▶ Required action: In the material below, transcribe every line from the first through the line holding "<name>template-1</name>", exactly, and stop after that line.
★ ★ ★ ★ ★ ★ ★
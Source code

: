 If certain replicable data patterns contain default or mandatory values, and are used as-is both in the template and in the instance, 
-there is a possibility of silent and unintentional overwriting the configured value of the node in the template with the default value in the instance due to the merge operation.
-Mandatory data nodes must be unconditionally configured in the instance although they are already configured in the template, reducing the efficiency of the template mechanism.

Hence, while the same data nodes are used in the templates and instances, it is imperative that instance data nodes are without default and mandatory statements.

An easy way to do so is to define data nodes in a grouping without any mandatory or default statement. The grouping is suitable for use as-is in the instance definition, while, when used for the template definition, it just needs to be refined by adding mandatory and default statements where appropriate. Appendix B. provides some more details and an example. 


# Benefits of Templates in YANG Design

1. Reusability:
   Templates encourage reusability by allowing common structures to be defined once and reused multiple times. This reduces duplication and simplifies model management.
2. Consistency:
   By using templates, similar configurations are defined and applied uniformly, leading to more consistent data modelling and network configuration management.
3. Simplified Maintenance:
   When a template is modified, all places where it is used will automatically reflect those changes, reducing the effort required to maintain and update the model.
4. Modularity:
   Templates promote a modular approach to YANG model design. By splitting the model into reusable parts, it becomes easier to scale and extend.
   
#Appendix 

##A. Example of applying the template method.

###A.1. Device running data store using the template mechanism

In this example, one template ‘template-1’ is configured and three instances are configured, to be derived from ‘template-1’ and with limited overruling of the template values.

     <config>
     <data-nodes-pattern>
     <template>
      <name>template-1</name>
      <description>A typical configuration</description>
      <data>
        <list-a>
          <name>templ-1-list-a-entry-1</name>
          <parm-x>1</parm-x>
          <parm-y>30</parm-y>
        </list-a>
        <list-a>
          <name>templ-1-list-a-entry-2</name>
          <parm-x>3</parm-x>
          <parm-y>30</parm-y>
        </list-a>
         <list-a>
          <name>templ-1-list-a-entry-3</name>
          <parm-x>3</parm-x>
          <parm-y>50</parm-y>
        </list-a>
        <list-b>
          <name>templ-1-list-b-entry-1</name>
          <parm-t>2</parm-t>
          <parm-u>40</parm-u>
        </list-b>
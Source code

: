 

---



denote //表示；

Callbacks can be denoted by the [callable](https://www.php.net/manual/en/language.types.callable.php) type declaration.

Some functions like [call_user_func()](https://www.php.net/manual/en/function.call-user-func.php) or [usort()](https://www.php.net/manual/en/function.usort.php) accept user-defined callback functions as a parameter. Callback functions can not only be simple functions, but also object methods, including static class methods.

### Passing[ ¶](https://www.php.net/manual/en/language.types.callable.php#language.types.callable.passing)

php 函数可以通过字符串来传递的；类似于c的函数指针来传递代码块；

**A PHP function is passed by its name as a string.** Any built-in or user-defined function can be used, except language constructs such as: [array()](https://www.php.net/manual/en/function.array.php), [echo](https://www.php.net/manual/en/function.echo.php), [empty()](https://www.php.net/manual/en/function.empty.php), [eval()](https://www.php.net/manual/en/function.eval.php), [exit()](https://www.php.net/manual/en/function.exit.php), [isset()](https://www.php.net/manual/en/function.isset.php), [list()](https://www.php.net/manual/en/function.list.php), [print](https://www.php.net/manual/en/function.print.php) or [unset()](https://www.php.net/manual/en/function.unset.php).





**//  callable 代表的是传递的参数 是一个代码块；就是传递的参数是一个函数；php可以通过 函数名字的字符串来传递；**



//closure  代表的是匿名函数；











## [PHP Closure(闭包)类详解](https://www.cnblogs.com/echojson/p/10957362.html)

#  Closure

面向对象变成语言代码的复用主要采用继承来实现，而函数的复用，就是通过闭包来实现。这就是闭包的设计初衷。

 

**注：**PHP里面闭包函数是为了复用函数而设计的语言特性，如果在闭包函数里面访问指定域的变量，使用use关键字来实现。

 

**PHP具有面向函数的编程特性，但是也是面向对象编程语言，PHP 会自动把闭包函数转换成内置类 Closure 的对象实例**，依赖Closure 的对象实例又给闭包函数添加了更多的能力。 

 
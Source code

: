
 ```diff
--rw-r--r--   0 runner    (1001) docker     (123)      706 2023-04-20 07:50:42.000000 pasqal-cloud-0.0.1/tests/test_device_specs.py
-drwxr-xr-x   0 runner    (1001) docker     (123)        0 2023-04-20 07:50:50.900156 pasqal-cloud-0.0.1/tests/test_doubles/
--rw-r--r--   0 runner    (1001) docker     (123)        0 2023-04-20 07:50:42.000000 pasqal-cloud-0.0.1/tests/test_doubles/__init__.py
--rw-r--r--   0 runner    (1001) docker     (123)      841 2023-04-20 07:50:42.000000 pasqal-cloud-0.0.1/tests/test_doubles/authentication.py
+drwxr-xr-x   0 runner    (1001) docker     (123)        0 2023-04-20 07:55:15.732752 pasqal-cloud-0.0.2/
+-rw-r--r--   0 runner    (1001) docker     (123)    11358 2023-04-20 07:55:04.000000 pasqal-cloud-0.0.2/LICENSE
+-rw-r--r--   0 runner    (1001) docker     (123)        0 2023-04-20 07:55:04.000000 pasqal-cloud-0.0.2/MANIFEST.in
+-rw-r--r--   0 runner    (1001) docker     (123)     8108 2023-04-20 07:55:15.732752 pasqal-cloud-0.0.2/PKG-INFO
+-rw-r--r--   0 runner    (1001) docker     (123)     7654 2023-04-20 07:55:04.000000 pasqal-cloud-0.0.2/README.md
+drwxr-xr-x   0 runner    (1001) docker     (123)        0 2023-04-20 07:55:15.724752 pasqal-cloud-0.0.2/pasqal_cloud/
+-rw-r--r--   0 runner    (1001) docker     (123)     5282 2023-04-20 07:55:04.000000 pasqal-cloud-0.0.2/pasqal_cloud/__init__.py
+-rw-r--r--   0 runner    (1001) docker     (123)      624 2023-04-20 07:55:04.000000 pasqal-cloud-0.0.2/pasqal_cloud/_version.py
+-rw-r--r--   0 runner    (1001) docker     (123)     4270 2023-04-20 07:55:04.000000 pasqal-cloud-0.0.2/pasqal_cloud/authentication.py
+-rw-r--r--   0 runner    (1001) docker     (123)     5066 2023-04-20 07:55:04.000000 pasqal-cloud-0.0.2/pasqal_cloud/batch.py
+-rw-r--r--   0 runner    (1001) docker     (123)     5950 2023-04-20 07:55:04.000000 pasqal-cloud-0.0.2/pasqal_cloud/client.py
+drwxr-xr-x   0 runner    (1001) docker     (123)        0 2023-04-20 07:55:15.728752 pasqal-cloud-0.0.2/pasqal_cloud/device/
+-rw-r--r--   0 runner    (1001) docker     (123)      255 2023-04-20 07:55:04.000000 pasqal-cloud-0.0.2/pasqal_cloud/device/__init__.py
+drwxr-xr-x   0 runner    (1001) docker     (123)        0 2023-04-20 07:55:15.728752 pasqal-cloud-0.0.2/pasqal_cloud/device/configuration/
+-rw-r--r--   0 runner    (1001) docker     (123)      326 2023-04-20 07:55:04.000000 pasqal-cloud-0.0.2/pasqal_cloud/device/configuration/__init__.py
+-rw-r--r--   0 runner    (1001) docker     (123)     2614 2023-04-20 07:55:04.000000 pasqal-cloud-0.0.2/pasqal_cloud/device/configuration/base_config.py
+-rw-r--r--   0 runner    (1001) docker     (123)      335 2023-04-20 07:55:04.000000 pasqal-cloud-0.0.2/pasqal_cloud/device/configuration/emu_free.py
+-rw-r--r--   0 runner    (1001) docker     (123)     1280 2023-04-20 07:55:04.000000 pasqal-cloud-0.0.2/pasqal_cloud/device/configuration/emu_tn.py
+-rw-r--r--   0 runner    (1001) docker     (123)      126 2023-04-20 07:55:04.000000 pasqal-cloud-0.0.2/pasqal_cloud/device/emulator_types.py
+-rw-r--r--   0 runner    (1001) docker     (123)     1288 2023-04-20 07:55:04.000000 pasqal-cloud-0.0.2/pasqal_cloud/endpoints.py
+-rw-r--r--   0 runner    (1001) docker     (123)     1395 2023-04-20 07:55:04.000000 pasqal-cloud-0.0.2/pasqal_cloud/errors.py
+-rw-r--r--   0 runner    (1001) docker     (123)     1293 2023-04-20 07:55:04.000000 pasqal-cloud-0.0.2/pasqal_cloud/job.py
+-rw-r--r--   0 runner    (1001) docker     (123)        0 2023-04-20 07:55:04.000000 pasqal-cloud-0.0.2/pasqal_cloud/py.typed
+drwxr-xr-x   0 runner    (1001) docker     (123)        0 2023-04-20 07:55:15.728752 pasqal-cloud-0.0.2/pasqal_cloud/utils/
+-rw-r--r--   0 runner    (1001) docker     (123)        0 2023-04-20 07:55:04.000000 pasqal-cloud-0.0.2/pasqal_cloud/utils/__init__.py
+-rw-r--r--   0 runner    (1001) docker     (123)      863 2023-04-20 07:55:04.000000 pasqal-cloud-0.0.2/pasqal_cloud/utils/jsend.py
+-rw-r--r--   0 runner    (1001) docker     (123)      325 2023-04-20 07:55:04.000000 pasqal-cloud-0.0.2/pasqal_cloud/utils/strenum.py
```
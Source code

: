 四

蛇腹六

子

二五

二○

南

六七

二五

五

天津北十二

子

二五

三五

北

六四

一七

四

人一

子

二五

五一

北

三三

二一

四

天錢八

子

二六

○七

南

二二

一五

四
★ ★ ★ ★ ★ ★ ★
▶ Expected answer:
Source code

: If certain replicable data patterns contain default or mandatory values, and are used as-is both in the template and in the instance, 
-there is a possibility of silent and unintentional overwriting the configured value of the node in the template with the default value in the instance due to the merge operation.
-Mandatory data nodes must be unconditionally configured in the instance although they are already configured in the template, reducing the efficiency of the template mechanism.

Hence, while the same data nodes are used in the templates and instances, it is imperative that instance data nodes are without default and mandatory statements.

An easy way to do so is to define data nodes in a grouping without any mandatory or default statement. The grouping is suitable for use as-is in the instance definition, while, when used for the template definition, it just needs to be refined by adding mandatory and default statements where appropriate. Appendix B. provides some more details and an example. 


# Benefits of Templates in YANG Design

1. Reusability:
   Templates encourage reusability by allowing common structures to be defined once and reused multiple times. This reduces duplication and simplifies model management.
2. Consistency:
   By using templates, similar configurations are defined and applied uniformly, leading to more consistent data modelling and network configuration management.
3. Simplified Maintenance:
   When a template is modified, all places where it is used will automatically reflect those changes, reducing the effort required to maintain and update the model.
4. Modularity:
   Templates promote a modular approach to YANG model design. By splitting the model into reusable parts, it becomes easier to scale and extend.
   
#Appendix 

##A. Example of applying the template method.

###A.1. Device running data store using the template mechanism

In this example, one template ‘template-1’ is configured and three instances are configured, to be derived from ‘template-1’ and with limited overruling of the template values.

     <config>
     <data-nodes-pattern>
     <template>
      <name>template-1</name>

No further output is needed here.